§ Work order
Nothing but the text of the listing, repeated exactly, belongs in the answer; leave the images out.

======

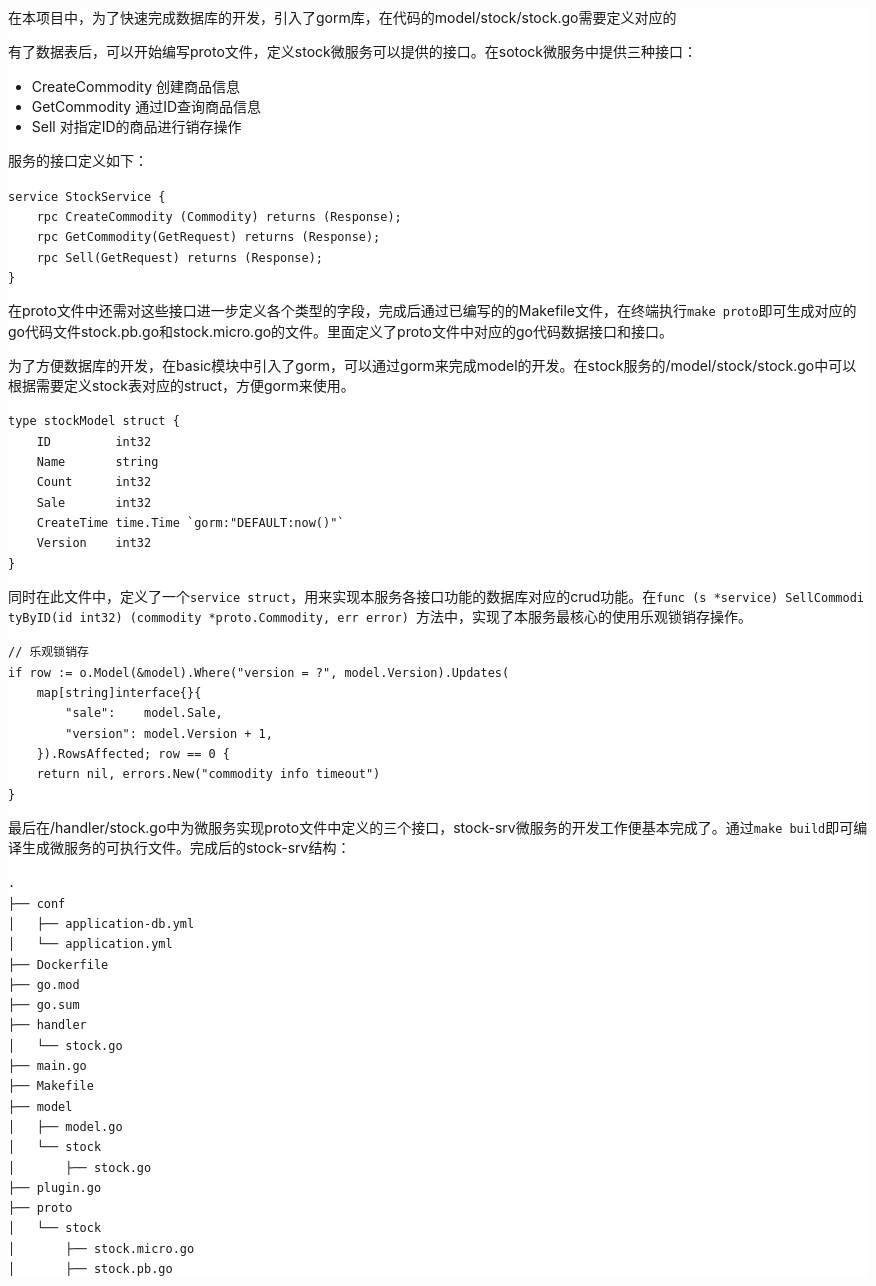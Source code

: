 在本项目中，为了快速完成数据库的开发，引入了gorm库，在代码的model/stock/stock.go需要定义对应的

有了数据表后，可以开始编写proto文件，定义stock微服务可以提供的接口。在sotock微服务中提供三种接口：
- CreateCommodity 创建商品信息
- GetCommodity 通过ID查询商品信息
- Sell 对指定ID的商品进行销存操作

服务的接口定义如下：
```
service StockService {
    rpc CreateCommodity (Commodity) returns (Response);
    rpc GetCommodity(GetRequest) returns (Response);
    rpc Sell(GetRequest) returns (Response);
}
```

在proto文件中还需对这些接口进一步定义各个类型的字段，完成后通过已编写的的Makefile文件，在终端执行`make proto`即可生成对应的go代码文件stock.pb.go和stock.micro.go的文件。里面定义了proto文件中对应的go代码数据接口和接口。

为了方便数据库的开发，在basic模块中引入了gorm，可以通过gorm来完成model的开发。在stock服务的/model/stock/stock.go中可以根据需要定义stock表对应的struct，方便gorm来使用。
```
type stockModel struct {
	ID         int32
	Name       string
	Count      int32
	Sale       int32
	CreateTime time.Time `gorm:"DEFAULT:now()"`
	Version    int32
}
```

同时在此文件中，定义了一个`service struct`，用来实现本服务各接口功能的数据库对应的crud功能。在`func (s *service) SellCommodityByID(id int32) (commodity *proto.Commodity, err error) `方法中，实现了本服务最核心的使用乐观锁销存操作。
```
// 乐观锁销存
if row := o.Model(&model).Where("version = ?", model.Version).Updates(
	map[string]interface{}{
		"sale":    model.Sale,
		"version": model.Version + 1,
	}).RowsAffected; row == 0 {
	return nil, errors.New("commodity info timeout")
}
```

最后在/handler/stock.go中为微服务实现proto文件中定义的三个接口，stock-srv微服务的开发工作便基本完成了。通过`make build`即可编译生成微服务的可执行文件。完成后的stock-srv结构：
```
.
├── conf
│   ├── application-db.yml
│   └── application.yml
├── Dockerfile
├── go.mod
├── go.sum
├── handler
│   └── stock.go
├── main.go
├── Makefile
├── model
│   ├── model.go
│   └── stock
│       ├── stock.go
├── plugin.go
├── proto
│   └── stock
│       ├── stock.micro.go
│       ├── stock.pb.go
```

======

§ Reply
Source code

: 在本项目中，为了快速完成数据库的开发，引入了gorm库，在代码的model/stock/stock.go需要定义对应的

有了数据表后，可以开始编写proto文件，定义stock微服务可以提供的接口。在sotock微服务中提供三种接口：
- CreateCommodity 创建商品信息
- GetCommodity 通过ID查询商品信息
- Sell 对指定ID的商品进行销存操作

服务的接口定义如下：
```
service StockService {
    rpc CreateCommodity (Commodity) returns (Response);
    rpc GetCommodity(GetRequest) returns (Response);
    rpc Sell(GetRequest) returns (Response);
}
```

在proto文件中还需对这些接口进一步定义各个类型的字段，完成后通过已编写的的Makefile文件，在终端执行`make proto`即可生成对应的go代码文件stock.pb.go和stock.micro.go的文件。里面定义了proto文件中对应的go代码数据接口和接口。

为了方便数据库的开发，在basic模块中引入了gorm，可以通过gorm来完成model的开发。在stock服务的/model/stock/stock.go中可以根据需要定义stock表对应的struct，方便gorm来使用。
```
type stockModel struct {
	ID         int32
	Name       string
	Count      int32
	Sale       int32
	CreateTime time.Time `gorm:"DEFAULT:now()"`
	Version    int32
}
```

同时在此文件中，定义了一个`service struct`，用来实现本服务各接口功能的数据库对应的crud功能。在`func (s *service) SellCommodityByID(id int32) (commodity *proto.Commodity, err error) `方法中，实现了本服务最核心的使用乐观锁销存操作。
```
// 乐观锁销存
if row := o.Model(&model).Where("version = ?", model.Version).Updates(
	map[string]interface{}{
		"sale":    model.Sale,
		"version": model.Version + 1,
	}).RowsAffected; row == 0 {
	return nil, errors.New("commodity info timeout")
}
```

最后在/handler/stock.go中为微服务实现proto文件中定义的三个接口，stock-srv微服务的开发工作便基本完成了。通过`make build`即可编译生成微服务的可执行文件。完成后的stock-srv结构：
```
.
├── conf
│   ├── application-db.yml
│   └── application.yml
├── Dockerfile
├── go.mod
├── go.sum
├── handler
│   └── stock.go
├── main.go
├── Makefile
├── model
│   ├── model.go
│   └── stock
│       ├── stock.go
├── plugin.go
├── proto
│   └── stock
│       ├── stock.micro.go
│       ├── stock.pb.go
```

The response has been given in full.